Collected data:
▶

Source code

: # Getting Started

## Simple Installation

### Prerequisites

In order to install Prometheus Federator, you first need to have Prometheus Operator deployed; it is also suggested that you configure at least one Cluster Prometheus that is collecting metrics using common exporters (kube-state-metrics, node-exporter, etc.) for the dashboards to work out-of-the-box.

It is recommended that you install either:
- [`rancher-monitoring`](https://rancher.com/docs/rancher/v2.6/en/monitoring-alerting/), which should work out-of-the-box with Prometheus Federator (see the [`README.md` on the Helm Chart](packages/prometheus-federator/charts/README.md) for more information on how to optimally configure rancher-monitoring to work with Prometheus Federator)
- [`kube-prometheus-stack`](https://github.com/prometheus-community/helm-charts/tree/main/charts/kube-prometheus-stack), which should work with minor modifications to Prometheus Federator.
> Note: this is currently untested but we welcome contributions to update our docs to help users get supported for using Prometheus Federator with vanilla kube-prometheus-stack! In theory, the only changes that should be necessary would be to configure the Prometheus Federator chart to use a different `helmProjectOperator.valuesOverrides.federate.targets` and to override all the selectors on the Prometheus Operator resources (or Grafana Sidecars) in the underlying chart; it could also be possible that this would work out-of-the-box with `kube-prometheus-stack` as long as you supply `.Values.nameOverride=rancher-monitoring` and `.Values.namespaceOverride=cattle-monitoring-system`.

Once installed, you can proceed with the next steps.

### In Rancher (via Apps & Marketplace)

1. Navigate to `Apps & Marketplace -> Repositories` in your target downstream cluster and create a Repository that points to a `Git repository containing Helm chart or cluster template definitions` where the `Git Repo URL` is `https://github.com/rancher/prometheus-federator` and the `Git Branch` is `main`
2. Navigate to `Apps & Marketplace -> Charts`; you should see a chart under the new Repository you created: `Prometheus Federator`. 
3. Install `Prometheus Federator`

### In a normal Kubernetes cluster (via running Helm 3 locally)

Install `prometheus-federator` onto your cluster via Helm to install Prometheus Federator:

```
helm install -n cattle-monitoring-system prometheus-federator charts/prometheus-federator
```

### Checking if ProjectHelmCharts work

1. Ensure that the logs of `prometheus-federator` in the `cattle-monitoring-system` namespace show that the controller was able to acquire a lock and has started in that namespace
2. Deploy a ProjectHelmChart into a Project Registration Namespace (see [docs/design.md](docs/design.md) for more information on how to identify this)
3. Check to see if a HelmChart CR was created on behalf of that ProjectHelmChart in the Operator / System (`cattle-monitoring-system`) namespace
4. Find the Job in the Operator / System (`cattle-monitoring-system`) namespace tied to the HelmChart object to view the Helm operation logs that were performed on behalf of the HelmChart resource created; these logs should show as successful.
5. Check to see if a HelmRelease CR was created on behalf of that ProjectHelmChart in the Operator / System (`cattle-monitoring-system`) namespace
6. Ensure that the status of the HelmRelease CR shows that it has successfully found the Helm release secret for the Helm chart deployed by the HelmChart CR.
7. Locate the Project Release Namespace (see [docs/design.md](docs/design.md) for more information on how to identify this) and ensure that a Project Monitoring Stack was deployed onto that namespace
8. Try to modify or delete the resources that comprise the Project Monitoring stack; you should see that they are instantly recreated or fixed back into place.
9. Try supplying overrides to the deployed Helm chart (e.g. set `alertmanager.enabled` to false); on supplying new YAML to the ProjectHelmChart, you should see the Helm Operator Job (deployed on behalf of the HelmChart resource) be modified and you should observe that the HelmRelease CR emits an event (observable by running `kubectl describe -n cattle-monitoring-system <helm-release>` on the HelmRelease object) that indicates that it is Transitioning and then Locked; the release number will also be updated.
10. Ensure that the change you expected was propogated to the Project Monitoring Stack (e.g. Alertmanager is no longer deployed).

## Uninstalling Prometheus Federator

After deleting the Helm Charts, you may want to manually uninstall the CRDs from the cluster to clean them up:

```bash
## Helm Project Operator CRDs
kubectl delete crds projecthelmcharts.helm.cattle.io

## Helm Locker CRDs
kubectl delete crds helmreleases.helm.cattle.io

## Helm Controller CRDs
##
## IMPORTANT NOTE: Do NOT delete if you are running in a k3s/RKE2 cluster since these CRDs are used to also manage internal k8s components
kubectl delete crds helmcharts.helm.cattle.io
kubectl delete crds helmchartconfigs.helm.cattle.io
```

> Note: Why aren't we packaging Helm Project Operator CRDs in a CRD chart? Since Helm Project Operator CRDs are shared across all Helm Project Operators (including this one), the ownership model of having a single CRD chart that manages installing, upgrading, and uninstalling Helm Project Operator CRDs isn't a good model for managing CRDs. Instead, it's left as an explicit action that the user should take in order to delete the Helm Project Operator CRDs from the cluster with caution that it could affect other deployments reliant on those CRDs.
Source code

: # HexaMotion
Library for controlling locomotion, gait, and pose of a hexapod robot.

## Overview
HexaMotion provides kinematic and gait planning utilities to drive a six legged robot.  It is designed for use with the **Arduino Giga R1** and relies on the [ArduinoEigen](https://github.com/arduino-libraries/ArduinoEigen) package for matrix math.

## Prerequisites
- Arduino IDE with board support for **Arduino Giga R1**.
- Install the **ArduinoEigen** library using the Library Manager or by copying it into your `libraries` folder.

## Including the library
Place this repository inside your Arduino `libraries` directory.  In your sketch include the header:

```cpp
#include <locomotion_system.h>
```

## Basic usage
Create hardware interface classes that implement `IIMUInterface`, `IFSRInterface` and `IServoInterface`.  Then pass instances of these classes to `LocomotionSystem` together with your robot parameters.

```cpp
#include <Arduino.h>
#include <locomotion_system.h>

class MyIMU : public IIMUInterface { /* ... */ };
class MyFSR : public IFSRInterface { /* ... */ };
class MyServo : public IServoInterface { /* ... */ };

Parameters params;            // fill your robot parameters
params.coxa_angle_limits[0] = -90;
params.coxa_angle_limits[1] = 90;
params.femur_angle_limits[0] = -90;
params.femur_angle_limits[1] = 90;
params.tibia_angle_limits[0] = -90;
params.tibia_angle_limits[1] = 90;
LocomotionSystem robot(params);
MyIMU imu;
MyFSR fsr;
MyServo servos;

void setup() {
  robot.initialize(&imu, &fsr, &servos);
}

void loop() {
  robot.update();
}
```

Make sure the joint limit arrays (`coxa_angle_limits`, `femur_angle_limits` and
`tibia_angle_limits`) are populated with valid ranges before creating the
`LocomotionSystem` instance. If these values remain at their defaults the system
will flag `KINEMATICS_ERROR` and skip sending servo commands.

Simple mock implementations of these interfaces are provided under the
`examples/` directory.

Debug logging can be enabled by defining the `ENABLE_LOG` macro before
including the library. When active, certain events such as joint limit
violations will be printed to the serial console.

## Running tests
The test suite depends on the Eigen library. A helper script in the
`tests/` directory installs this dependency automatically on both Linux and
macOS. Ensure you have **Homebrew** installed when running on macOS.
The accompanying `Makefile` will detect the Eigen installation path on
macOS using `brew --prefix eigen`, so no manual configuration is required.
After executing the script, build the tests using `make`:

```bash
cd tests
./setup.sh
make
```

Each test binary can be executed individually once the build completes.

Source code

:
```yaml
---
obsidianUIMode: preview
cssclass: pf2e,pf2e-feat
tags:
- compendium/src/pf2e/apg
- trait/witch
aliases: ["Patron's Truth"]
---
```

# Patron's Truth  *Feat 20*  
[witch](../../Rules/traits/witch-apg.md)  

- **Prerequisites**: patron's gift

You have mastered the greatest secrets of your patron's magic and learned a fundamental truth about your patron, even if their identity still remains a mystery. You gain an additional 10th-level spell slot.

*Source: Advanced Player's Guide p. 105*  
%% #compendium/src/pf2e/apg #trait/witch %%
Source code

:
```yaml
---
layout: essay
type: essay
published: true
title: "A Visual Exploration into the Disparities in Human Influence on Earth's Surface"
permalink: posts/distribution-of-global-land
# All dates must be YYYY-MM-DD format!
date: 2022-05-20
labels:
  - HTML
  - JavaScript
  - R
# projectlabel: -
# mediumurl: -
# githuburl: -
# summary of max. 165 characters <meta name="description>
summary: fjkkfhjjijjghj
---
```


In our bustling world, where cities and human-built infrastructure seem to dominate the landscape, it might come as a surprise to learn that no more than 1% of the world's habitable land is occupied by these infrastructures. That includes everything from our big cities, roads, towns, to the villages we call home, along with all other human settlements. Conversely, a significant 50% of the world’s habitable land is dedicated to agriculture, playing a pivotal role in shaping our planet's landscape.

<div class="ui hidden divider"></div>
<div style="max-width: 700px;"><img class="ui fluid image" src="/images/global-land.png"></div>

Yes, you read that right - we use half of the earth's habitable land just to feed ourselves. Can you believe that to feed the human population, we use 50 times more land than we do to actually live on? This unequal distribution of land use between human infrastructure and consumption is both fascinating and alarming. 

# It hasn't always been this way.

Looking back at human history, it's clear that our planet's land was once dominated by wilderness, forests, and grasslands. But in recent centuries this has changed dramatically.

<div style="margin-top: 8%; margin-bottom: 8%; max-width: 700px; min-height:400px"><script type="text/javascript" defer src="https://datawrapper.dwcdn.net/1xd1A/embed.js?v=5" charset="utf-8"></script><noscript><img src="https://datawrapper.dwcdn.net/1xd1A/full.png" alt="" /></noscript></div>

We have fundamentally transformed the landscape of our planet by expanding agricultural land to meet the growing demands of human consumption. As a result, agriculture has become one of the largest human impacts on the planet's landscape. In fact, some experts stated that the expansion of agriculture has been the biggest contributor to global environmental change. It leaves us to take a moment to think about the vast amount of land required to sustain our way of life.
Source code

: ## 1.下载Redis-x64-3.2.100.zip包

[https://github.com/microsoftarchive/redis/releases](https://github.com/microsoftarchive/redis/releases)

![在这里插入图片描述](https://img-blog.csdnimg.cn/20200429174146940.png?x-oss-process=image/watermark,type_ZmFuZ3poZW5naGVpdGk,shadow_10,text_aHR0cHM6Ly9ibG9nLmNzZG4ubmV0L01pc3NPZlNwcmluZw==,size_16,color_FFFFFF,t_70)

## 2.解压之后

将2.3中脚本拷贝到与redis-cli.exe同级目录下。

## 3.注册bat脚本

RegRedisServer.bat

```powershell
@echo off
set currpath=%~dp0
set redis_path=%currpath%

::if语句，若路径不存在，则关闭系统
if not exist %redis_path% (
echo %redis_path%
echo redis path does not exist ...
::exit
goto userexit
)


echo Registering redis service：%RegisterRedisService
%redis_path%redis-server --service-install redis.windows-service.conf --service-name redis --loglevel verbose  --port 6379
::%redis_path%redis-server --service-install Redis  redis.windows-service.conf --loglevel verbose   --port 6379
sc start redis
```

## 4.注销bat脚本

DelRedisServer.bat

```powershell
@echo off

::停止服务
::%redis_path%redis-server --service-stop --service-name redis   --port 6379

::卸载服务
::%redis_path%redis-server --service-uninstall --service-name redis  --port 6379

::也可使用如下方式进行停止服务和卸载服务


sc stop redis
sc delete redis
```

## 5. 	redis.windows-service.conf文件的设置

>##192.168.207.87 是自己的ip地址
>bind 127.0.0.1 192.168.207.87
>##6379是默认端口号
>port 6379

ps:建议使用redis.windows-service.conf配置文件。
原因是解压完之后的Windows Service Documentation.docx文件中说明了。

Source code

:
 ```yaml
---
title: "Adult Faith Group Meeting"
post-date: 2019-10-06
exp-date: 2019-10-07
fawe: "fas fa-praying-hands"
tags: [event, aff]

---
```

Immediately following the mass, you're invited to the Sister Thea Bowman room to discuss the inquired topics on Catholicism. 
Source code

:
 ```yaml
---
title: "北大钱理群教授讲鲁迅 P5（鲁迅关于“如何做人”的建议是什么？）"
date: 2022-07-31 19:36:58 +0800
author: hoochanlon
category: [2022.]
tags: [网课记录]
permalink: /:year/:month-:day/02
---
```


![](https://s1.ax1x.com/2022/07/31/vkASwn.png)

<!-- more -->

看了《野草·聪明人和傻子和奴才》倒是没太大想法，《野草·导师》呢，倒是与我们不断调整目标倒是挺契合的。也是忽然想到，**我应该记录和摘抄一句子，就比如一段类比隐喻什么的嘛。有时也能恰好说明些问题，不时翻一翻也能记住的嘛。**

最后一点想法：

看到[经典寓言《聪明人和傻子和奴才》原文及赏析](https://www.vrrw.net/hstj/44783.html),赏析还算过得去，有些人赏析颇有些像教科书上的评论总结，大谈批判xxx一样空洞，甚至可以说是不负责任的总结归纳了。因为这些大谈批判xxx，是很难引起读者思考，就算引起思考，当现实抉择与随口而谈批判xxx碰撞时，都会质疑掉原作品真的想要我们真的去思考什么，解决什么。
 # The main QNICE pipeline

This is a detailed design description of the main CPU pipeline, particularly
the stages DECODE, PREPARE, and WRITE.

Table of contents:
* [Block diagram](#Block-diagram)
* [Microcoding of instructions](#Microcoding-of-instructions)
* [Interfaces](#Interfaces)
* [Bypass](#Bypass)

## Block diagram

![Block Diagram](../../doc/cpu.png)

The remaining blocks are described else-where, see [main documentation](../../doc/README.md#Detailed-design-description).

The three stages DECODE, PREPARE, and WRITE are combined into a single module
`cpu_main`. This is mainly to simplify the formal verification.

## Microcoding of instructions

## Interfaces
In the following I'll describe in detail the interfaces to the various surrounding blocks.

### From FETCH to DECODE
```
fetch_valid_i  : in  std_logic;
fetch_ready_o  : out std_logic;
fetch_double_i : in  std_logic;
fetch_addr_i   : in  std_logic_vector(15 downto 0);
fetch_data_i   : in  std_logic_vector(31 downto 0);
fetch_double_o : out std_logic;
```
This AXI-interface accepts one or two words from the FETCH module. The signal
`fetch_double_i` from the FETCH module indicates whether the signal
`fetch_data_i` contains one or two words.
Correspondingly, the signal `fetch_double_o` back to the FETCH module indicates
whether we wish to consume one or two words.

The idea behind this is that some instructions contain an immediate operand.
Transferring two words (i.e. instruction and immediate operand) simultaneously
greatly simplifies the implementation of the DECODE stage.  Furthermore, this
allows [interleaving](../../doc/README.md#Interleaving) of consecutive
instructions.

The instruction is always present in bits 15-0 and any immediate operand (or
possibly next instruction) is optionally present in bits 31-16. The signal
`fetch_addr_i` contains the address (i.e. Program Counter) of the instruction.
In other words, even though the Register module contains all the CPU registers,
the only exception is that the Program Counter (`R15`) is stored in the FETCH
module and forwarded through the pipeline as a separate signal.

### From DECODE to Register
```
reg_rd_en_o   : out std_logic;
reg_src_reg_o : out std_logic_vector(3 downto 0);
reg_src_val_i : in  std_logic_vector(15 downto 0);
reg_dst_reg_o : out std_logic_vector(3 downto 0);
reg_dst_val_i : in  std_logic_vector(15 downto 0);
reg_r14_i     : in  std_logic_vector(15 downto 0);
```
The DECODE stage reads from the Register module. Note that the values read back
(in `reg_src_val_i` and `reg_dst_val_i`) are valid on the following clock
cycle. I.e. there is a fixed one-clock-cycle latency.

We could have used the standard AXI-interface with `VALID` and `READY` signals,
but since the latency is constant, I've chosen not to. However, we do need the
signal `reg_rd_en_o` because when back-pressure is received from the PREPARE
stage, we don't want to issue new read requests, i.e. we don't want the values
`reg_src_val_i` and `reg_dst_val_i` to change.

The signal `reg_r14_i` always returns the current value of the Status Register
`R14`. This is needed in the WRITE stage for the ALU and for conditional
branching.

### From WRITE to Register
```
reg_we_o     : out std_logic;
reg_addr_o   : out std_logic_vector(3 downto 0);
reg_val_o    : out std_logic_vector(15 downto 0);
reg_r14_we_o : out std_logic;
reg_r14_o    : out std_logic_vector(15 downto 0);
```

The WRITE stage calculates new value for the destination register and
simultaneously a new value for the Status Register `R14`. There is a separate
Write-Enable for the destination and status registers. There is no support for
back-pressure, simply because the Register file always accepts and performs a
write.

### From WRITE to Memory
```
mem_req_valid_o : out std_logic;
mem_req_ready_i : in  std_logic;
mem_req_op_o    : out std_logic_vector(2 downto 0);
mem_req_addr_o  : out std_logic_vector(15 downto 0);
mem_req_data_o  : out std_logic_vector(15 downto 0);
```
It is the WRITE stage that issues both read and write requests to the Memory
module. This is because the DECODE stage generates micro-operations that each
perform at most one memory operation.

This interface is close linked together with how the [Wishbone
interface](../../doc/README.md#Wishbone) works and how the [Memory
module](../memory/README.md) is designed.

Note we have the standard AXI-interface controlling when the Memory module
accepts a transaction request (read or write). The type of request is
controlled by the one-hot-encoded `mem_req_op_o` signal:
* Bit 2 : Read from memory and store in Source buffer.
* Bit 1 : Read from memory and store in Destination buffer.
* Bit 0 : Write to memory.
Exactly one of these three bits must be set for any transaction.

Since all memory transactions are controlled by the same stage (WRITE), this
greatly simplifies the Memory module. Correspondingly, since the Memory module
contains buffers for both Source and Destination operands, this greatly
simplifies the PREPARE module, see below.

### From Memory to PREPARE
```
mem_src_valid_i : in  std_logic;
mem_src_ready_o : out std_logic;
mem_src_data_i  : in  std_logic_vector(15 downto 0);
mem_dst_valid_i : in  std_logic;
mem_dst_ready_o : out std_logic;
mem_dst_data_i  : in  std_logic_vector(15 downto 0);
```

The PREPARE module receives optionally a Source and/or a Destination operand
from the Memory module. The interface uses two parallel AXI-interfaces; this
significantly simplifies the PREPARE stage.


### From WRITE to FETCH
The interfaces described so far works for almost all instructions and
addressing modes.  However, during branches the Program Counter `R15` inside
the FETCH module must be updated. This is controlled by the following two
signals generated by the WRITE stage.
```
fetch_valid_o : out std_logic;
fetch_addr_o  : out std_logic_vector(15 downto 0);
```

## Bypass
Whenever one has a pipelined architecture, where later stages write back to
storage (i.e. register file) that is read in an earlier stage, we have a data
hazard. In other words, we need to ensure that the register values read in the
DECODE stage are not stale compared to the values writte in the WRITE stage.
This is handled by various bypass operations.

◀

> _Instructions to follow_
Restate, word for word and with nothing added, the lines from the beginning of the records above through the line that contains "### Prerequisites".

> _The answer_
Source code

: # Getting Started

## Simple Installation

### Prerequisites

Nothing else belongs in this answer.